Annotating on Specific Devices
- Windows / Mac (any browser): The steps above work the same on both — no install required. A mouse is fine for highlighting and notes; a trackpad handles freehand drawing in a pinch.
- iPhone / iPad: Open EditPDFs.app in Safari and mark up by touch. An Apple Pencil makes freehand annotation genuinely comfortable on iPad.
- Android: Use Chrome the same way — upload, annotate by tapping and dragging, then download the marked-up copy to your device.
Who Annotates PDFs, and How
- Students & researchers highlight key findings and drop notes in the margin while reading papers, building a marked-up library they can skim later.
- Contract reviewers strike through outdated clauses and attach comments asking for changes — without editing the legal text itself.
- Teams giving feedback use color-coded highlights and sticky notes so several reviewers' comments stay distinguishable on one shared file.
A Note on Privacy
Plenty of annotation sites upload your document to their servers to process it — not ideal when you're marking up a contract or anything confidential. On EditPDFs.app, the whole process runs in your browser, so the file you're annotating never leaves your device.
Frequently Asked Questions
Is annotating a PDF free?
Yes. On EditPDFs.app it's completely free with no signup, no watermark, and no limit on how many files you mark up.
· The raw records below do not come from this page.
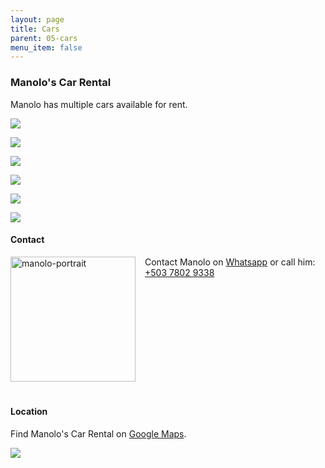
 ```yaml
---
layout: page
title: Cars
parent: 05-cars
menu_item: false
---
```


### Manolo's Car Rental
Manolo has multiple cars available for rent.

![](../../assets/manolo/BlackCarWithSurfboards.jpeg)  

![](../../assets/manolo/GreyChevroletFront.jpeg)  

![](../../assets/manolo/GreyChevrolet.jpeg)  

![](../../assets/manolo/HyundaiWhite.jpeg)  

![](../../assets/manolo/GreyCar.jpeg)  

![](../../assets/manolo/RedBus.jpeg)

#### Contact
![manolo-portrait](../../assets/manolo/Manolo.jpeg)
<style>img[alt=manolo-portrait] { width: 200px; float: left; margin: 0px 15px 20px 0px;}</style>
Contact Manolo on [Whatsapp](https://wa.me/+50378029338) or call him: [+503 7802 9338](tel:+50378029338)

<!-- stop floating left -->
<div style="clear:both;"></div>

#### Location
Find Manolo's Car Rental on [Google Maps](https://goo.gl/maps/5evhrUuDrHt4yCKg7).

![](../../assets/manolo/location.jpg)
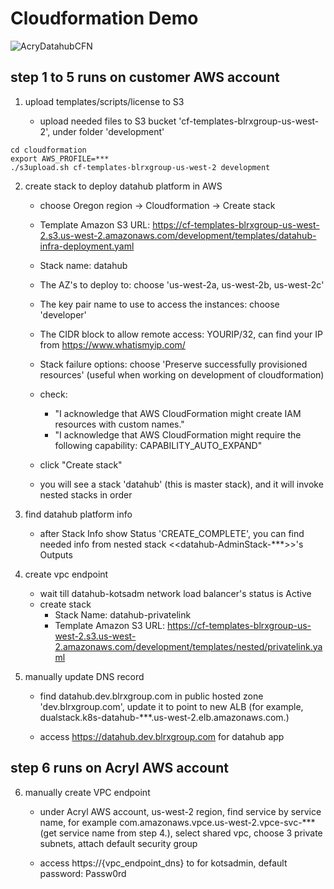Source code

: # Cloudformation Demo
![AcryDatahubCFN](https://user-images.githubusercontent.com/1105928/138394072-c86ddffa-5b6d-433f-95c8-3764842445d4.png)

## step 1 to 5 runs on customer AWS account


1. upload templates/scripts/license to S3

     - upload needed files to S3 bucket 'cf-templates-blrxgroup-us-west-2', under folder 'development'
```console
cd cloudformation
export AWS_PROFILE=***
./s3upload.sh cf-templates-blrxgroup-us-west-2 development
```

      
2. create stack to deploy datahub platform in AWS

     - choose Oregon region -> Cloudformation -> Create stack

     - Template Amazon S3 URL: https://cf-templates-blrxgroup-us-west-2.s3.us-west-2.amazonaws.com/development/templates/datahub-infra-deployment.yaml

     - Stack name: datahub

     - The AZ's to deploy to: choose 'us-west-2a, us-west-2b, us-west-2c'

     - The key pair name to use to access the instances: choose 'developer'

     - The CIDR block to allow remote access: YOURIP/32, can find your IP from https://www.whatismyip.com/

     - Stack failure options: choose 'Preserve successfully provisioned resources' (useful when working on development of cloudformation)

     - check:
          - "I acknowledge that AWS CloudFormation might create IAM resources with custom names."
          - "I acknowledge that AWS CloudFormation might require the following capability: CAPABILITY_AUTO_EXPAND"

     - click "Create stack"

     - you will see a stack 'datahub' (this is master stack), and it will invoke nested stacks in order



3. find datahub platform info
     - after Stack Info show Status 'CREATE_COMPLETE', you can find needed info from nested stack <<datahub-AdminStack-***>>'s Outputs



4. create vpc endpoint
     - wait till datahub-kotsadm network load balancer's status is Active
     - create stack
          - Stack Name: datahub-privatelink
          - Template Amazon S3 URL: https://cf-templates-blrxgroup-us-west-2.s3.us-west-2.amazonaws.com/development/templates/nested/privatelink.yaml
          

5. manually update DNS record
     - find datahub.dev.blrxgroup.com in public hosted zone 'dev.blrxgroup.com', update it to point to new ALB (for example, dualstack.k8s-datahub-***.us-west-2.elb.amazonaws.com.)

     - access https://datahub.dev.blrxgroup.com for datahub app


## step 6 runs on Acryl AWS account
6. manually create VPC endpoint
     - under Acryl AWS account, us-west-2 region, find service by service name, for example com.amazonaws.vpce.us-west-2.vpce-svc-*** (get service name from step 4.), select shared vpc, choose 3    private subnets, attach default security group

     - access https://{vpc_endpoint_dns} to for kotsadmin, default password: Passw0rd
Does annotating change the original document?
No. Annotations sit in a separate layer on top of the page, so the underlying text, images, and layout stay exactly as they were. That's the whole point of annotating instead of editing.
Will the people I share with see my annotations?
Yes. The marks are embedded in the file you download, so anyone who opens it in a standard reader sees them. A few older viewers tuck comments behind a clickable icon rather than showing them inline.
Can I annotate a scanned PDF?
You can add drawings, shapes, and sticky notes on top of a scan right away. To highlight or underline actual words, run OCR first to make the text selectable.
How do I make annotations permanent?
Flatten the PDF after annotating. Flattening merges the markup into the page so it can't be moved or deleted and looks identical in every viewer — handy right before printing or archiving.
Can multiple people annotate the same PDF?
Yes, by passing the file along — each reviewer adds their marks and re-shares. Using a different highlight color per person keeps everyone's comments easy to tell apart.
Are my files uploaded to a server?
Not on EditPDFs.app. All annotating happens locally in your browser, so the document never leaves your device — which matters when the thing you're marking up is sensitive.